The most classical approach for this is one-hot encoding (or “create dummies” or “binarize”) of the categorical variables, which can be easily achieved with pandas.get_dummies
Why one-hot ? See wikipedia for a plausible explanation
df_one_hot = pd.get_dummies(df, prefix_sep='#')

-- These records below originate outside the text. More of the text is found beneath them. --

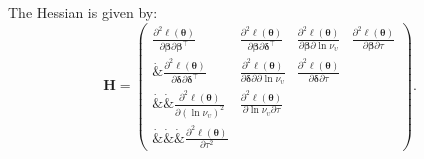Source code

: The Hessian is given by:
\begin{equation*}
\mathbf H= \begin{pmatrix}
         \frac{\partial^2 \ell(\boldsymbol \theta)}{\partial \boldsymbol \beta\partial \boldsymbol \beta^\top} & \frac{\partial^2 \ell(\boldsymbol \theta)}{\partial \boldsymbol \beta\partial \boldsymbol \delta^\top} & \frac{\partial^2 \ell(\boldsymbol \theta)}{\partial \boldsymbol \beta\partial \ln \nu_{\upsilon}} & \frac{\partial^2 \ell(\boldsymbol \theta)}{\partial \boldsymbol \beta\partial \tau} \\
         \dot &  \frac{\partial^2 \ell(\boldsymbol \theta)}{\partial \boldsymbol \delta\partial \boldsymbol \delta^\top} &   \frac{\partial^2 \ell(\boldsymbol \theta)}{\partial \boldsymbol \delta\partial \partial \ln \nu_{\upsilon}} & \frac{\partial^2 \ell(\boldsymbol \theta)}{\partial \boldsymbol \delta\partial \tau} \\
         \dot & \dot & \frac{\partial^2 \ell(\boldsymbol \theta)}{\partial (\ln \nu_{\upsilon})^2} & \frac{\partial^2 \ell(\boldsymbol \theta)}{\partial \ln \nu_{\upsilon} \partial \tau} \\
         \dot & \dot & \dot & \frac{\partial^2 \ell(\boldsymbol \theta)}{\partial \tau^2}
      \end{pmatrix}.
\end{equation*}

df_one_hot.head(5)| total_bill | tip | size | tip_percentage | sex#Female | sex#Male | smoker#No | smoker#Yes | day#Fri | day#Sat | day#Sun | day#Thur | time#Dinner | time#Lunch | |
|---|---|---|---|---|---|---|---|---|---|---|---|---|---|---|
| 0 | 16.99 | 1.01 | 2 | 0.059447 | True | False | True | False | False | False | True | False | True | False |
| 1 | 10.34 | 1.66 | 3 | 0.160542 | False | True | True | False | False | False | True | False | True | False |
| 2 | 21.01 | 3.50 | 3 | 0.166587 | False | True | True | False | False | False | True | False | True | False |
| 3 | 23.68 | 3.31 | 2 | 0.139780 | False | True | True | False | False | False | True | False | True | False |
| 4 | 24.59 | 3.61 | 4 | 0.146808 | True | False | True | False | False | False | True | False | True | False |
Only the categorical columns have been one-hot encoded. For instance, the "day" column is replaced by 4 columns named "day#Thur", "day#Fri", "day#Sat", "day#Sun", since "day" has 4 modalities (see next line).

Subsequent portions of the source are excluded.